Hypertension. 1996 Dec;28(6):1005-12. doi: 10.1161/01.hyp.28.6.1005.
Spontaneously hypertensive rats (SHR) received from 5 to 9 weeks of age a high or regular sodium diet and concomitant intracerebroventricular infusions via minipumps of the following compounds: antibody Fab fragments (200 micrograms/d), which bind ouabain and related steroids with high affinity; the angiotensin II (Ang II) type 1 receptor blocker losartan (1 mg/kg per day); a combination of Fab fragments and losartan; and as control, gamma-globulins (200 micrograms/d). The same doses of Fab fragments and losartan were also given intravenously. At 9 weeks of age, compared with SHR on regular sodium, SHR on high sodium that were treated with gamma-globulins had higher resting blood pressure and showed significantly enhanced excitatory responses of blood pressure, renal sympathetic nerve activity, and heart rate to air stress and inhibitory responses to the central alpha 2-agonist guanabenz. Central Fab fragments and losartan alone or combined prevented all these effects of high sodium. Intravenous Fab fragments or losartan was ineffective.
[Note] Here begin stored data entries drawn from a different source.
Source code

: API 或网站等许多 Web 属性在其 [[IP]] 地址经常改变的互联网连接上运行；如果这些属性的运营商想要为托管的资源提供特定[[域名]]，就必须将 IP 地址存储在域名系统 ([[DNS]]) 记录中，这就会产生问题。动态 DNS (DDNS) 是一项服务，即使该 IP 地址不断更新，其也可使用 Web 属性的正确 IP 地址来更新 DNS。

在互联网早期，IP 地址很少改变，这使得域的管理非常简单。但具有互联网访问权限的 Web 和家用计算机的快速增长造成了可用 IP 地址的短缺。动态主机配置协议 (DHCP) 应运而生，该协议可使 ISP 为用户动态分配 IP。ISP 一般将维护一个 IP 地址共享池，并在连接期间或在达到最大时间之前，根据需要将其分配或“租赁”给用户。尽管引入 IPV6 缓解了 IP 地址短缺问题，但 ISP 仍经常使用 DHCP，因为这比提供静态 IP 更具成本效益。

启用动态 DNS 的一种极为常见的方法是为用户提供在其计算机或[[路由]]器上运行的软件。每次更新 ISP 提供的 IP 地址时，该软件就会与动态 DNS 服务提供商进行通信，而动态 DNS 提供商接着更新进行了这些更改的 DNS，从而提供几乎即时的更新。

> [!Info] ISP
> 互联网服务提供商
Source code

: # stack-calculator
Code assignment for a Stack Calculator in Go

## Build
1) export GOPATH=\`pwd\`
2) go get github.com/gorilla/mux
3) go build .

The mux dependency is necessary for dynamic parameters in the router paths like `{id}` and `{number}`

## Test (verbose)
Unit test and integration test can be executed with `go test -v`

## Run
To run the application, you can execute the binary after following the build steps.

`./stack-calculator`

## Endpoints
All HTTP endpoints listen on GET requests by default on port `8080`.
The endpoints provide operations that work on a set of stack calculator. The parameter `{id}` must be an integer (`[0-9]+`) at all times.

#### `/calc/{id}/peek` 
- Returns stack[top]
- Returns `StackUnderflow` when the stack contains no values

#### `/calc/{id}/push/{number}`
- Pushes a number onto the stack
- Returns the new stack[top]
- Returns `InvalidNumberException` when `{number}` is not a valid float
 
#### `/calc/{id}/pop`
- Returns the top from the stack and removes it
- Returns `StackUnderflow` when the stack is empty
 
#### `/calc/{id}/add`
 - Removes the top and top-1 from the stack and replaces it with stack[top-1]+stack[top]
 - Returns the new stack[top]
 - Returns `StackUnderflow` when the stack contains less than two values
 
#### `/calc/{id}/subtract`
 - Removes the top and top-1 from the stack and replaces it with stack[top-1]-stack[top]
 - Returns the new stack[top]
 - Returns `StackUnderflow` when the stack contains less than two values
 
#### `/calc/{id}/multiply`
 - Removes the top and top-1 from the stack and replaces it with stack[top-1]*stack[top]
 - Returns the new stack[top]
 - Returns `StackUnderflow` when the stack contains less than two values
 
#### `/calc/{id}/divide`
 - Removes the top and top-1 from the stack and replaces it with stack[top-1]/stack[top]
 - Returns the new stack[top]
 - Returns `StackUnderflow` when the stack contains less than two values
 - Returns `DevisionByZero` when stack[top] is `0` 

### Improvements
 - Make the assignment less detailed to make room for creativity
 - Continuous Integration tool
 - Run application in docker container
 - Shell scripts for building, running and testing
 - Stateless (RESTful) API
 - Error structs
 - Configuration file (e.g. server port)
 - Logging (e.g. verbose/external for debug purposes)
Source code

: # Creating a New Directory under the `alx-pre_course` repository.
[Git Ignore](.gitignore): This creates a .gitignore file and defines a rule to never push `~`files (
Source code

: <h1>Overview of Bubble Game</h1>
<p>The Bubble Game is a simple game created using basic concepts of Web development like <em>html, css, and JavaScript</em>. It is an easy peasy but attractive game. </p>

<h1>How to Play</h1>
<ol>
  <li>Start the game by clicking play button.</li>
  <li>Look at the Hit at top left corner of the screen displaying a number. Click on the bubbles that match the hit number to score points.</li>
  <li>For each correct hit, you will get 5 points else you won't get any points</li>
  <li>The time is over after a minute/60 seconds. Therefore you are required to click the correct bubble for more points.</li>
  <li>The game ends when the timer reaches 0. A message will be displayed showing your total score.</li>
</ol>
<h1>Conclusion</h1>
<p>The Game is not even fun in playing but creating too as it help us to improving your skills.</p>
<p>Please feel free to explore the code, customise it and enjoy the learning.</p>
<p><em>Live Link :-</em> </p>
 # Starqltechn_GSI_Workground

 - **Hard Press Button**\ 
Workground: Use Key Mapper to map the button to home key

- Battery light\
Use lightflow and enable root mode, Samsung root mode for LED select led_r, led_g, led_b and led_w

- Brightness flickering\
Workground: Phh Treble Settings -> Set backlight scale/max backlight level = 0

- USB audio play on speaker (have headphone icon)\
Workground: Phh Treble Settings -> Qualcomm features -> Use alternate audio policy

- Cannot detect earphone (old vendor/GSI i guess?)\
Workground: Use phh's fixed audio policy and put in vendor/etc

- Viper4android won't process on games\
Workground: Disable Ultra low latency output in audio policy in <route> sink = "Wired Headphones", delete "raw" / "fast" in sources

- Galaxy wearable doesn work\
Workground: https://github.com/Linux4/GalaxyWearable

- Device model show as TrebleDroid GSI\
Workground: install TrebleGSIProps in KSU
Compared with control SHR on high sodium, SHR on high sodium that were treated with Fab fragments had significantly increased sympathoexcitatory and pressor responses to central Ang II injection, consistent with a decrease in brain Ang II receptor occupancy. These data indicate that both increased brain "ouabain" and Ang II contribute to salt-sensitive hypertension in SHR. Brain Ang II receptor stimulation appears to be downstream of "ouabain" in the pathways mediating sympathoexcitatory and pressor effects of high sodium.
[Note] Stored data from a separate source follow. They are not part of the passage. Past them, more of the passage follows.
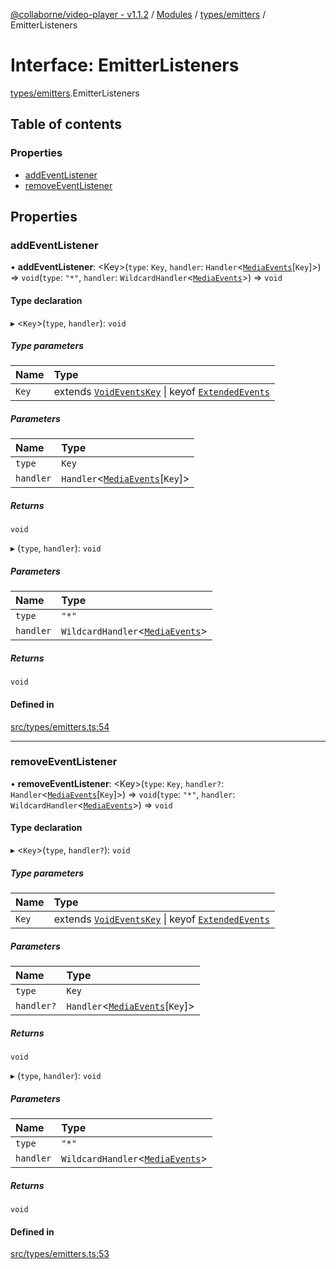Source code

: [@collaborne/video-player - v1.1.2](/docs/../README.md) / [Modules](/docs/modules.md) / [types/emitters](/docs/modules/types_emitters.md) / EmitterListeners

# Interface: EmitterListeners

[types/emitters](/docs/modules/types_emitters.md).EmitterListeners

## Table of contents

### Properties

- [addEventListener](/docs/interfaces/types_emitters.EmitterListeners.md#addeventlistener)
- [removeEventListener](/docs/interfaces/types_emitters.EmitterListeners.md#removeeventlistener)

## Properties

### addEventListener

• **addEventListener**: <Key\>(`type`: `Key`, `handler`: `Handler`<[`MediaEvents`](/docs/modules/types_emitters.md#mediaevents)[`Key`]\>) => `void`(`type`: ``"*"``, `handler`: `WildcardHandler`<[`MediaEvents`](/docs/modules/types_emitters.md#mediaevents)\>) => `void`

#### Type declaration

▸ <`Key`\>(`type`, `handler`): `void`

##### Type parameters

| Name | Type |
| :------ | :------ |
| `Key` | extends [`VoidEventsKey`](/docs/modules/types_emitters.md#voideventskey) \| keyof [`ExtendedEvents`](/docs/modules/types_emitters.md#extendedevents) |

##### Parameters

| Name | Type |
| :------ | :------ |
| `type` | `Key` |
| `handler` | `Handler`<[`MediaEvents`](/docs/modules/types_emitters.md#mediaevents)[`Key`]\> |

##### Returns

`void`

▸ (`type`, `handler`): `void`

##### Parameters

| Name | Type |
| :------ | :------ |
| `type` | ``"*"`` |
| `handler` | `WildcardHandler`<[`MediaEvents`](/docs/modules/types_emitters.md#mediaevents)\> |

##### Returns

`void`

#### Defined in

[src/types/emitters.ts:54](https://github.com/Collaborne/video-player/blob/1c3dd32/src/types/emitters.ts#L54)

___

### removeEventListener

• **removeEventListener**: <Key\>(`type`: `Key`, `handler?`: `Handler`<[`MediaEvents`](/docs/modules/types_emitters.md#mediaevents)[`Key`]\>) => `void`(`type`: ``"*"``, `handler`: `WildcardHandler`<[`MediaEvents`](/docs/modules/types_emitters.md#mediaevents)\>) => `void`

#### Type declaration

▸ <`Key`\>(`type`, `handler?`): `void`

##### Type parameters

| Name | Type |
| :------ | :------ |
| `Key` | extends [`VoidEventsKey`](/docs/modules/types_emitters.md#voideventskey) \| keyof [`ExtendedEvents`](/docs/modules/types_emitters.md#extendedevents) |

##### Parameters

| Name | Type |
| :------ | :------ |
| `type` | `Key` |
| `handler?` | `Handler`<[`MediaEvents`](/docs/modules/types_emitters.md#mediaevents)[`Key`]\> |

##### Returns

`void`

▸ (`type`, `handler`): `void`

##### Parameters

| Name | Type |
| :------ | :------ |
| `type` | ``"*"`` |
| `handler` | `WildcardHandler`<[`MediaEvents`](/docs/modules/types_emitters.md#mediaevents)\> |

##### Returns

`void`

#### Defined in

[src/types/emitters.ts:53](https://github.com/Collaborne/video-player/blob/1c3dd32/src/types/emitters.ts#L53)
自发性高血压大鼠(SHR)在5至9周龄时接受高钠或常规钠饮食,并通过微型泵进行以下化合物的脑室内输注:抗体Fab片段(200微克/天),其与哇巴因及相关类固醇具有高亲和力;血管紧张素II(Ang II)1型受体阻滞剂氯沙坦(1毫克/千克/天);Fab片段与氯沙坦的组合;以及作为对照的γ球蛋白(200微克/天)。相同剂量的Fab片段和氯沙坦也通过静脉注射给药。在9周龄时,与常规钠饮食的SHR相比,接受γ球蛋白治疗的高钠饮食SHR静息血压更高,并且对空气应激的血压、肾交感神经活动和心率的兴奋性反应显著增强,而对中枢α2激动剂胍那苄的抑制性反应增强。单独或联合使用中枢Fab片段和氯沙坦可预防高钠的所有这些影响。静脉注射Fab片段或氯沙坦无效。与高钠饮食的对照SHR相比,接受Fab片段治疗的高钠饮食SHR对中枢注射Ang II的交感兴奋和升压反应显著增加,这与脑Ang II受体占有率降低一致。这些数据表明,脑内“哇巴因”增加和Ang II均促成SHR的盐敏感性高血压。在介导高钠的交感兴奋和升压作用的途径中,脑Ang II受体刺激似乎位于“哇巴因”的下游。